● Entries supplied:
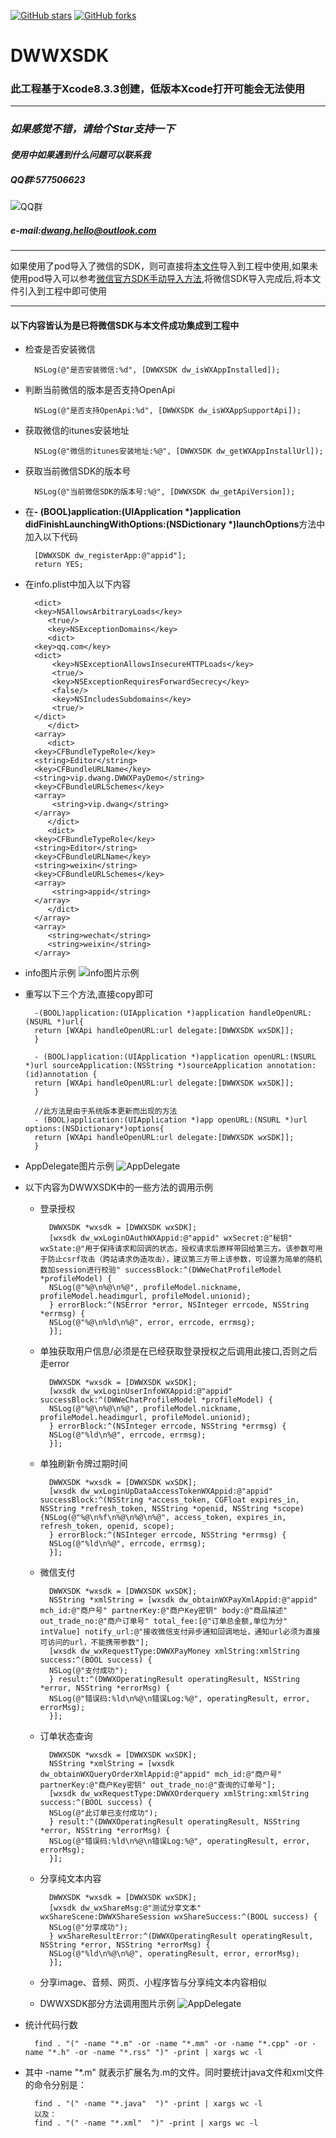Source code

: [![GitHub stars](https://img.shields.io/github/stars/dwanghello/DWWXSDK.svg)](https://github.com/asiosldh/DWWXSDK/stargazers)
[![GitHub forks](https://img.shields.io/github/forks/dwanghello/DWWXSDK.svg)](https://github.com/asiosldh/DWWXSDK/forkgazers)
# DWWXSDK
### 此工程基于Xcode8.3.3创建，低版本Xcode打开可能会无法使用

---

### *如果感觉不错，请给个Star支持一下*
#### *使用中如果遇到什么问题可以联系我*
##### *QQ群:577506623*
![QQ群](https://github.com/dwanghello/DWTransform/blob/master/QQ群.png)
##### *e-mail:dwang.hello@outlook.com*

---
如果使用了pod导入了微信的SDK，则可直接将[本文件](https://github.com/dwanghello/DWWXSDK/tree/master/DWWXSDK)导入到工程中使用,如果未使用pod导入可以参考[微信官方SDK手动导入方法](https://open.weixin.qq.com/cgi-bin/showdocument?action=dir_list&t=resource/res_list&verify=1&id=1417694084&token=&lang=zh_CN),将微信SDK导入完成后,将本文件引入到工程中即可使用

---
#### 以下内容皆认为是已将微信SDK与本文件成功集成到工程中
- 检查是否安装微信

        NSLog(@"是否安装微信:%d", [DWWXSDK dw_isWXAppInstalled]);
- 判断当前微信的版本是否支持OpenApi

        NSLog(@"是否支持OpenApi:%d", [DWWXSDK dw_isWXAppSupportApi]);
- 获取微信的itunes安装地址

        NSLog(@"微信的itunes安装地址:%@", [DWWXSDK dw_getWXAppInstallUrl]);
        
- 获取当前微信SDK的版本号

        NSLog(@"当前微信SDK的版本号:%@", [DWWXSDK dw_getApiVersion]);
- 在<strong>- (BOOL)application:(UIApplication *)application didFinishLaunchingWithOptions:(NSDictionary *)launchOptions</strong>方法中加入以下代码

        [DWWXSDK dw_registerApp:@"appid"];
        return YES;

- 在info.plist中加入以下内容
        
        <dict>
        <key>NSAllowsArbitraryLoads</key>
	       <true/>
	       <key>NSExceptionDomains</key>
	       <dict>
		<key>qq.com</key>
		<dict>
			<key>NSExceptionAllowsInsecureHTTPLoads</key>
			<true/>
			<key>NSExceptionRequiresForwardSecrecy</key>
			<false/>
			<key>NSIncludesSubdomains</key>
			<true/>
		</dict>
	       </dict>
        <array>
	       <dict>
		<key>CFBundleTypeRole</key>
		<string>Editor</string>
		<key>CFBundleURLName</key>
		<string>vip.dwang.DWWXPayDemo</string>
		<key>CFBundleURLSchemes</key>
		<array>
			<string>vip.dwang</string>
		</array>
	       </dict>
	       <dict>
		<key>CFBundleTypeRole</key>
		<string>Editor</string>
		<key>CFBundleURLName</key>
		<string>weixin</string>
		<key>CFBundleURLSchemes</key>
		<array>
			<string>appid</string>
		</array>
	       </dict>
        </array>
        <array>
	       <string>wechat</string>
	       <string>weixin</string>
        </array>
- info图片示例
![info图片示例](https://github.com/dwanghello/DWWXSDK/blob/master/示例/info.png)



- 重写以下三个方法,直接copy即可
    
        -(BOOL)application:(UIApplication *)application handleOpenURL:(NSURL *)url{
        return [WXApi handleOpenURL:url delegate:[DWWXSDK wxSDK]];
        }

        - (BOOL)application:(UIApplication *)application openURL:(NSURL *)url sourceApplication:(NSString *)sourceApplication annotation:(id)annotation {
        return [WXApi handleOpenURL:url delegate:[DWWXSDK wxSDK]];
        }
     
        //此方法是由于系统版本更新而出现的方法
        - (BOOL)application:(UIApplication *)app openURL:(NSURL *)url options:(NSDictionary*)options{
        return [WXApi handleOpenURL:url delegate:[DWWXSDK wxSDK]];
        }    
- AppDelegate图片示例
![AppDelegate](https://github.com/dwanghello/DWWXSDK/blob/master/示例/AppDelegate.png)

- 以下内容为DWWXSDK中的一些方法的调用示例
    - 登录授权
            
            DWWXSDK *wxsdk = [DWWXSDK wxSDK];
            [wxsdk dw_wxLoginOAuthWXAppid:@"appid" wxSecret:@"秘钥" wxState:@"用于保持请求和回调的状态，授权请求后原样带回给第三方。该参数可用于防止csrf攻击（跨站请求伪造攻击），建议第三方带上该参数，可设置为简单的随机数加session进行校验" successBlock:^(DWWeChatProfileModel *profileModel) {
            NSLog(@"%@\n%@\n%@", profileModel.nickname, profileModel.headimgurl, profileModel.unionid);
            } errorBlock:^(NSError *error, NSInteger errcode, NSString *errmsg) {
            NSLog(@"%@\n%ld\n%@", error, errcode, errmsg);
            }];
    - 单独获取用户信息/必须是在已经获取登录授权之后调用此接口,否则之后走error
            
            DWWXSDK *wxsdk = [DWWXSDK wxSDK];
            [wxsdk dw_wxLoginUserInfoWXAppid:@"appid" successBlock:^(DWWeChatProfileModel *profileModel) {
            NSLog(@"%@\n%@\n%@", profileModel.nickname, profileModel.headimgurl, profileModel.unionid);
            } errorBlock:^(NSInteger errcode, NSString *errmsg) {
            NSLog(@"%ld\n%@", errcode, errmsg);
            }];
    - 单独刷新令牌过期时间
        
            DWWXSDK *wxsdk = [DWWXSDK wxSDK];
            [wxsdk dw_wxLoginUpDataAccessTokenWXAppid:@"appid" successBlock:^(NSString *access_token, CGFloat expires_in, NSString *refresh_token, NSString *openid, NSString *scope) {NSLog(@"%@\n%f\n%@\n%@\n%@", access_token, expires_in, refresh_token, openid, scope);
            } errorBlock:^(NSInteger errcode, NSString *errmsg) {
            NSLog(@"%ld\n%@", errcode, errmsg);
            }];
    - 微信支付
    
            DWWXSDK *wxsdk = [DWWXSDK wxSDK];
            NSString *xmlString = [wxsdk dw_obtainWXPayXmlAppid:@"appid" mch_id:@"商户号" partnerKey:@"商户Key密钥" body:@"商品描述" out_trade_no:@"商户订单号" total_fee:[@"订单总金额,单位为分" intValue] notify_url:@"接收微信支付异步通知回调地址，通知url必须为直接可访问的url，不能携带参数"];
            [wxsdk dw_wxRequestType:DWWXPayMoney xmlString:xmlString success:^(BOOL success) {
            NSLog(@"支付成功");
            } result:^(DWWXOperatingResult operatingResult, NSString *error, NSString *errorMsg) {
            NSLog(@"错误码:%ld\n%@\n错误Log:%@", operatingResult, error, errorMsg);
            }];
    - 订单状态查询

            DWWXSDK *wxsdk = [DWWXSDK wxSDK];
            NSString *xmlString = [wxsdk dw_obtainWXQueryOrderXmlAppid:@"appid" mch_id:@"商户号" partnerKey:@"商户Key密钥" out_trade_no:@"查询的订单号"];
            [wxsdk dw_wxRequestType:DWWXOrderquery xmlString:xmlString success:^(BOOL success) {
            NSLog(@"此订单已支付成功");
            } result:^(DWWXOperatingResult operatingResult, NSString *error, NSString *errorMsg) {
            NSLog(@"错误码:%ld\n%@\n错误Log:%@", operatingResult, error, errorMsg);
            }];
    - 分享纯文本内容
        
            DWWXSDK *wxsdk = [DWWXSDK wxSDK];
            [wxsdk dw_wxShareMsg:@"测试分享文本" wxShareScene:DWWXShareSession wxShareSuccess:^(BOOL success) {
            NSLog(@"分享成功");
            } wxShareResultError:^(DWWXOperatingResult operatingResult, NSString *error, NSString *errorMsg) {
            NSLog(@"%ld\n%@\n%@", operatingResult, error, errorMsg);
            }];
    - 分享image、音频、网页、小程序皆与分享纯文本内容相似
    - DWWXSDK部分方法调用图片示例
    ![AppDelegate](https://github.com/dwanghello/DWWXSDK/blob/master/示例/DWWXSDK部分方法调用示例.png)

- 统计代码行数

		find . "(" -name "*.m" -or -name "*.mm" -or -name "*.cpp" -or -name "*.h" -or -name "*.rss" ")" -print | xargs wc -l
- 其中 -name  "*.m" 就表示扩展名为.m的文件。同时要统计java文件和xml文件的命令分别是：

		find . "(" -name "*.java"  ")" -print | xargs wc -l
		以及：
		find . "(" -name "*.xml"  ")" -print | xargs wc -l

● The task: Look over the records above and say how many lines hold the word "NSDictionary", giving the number alone.

● Response box: 2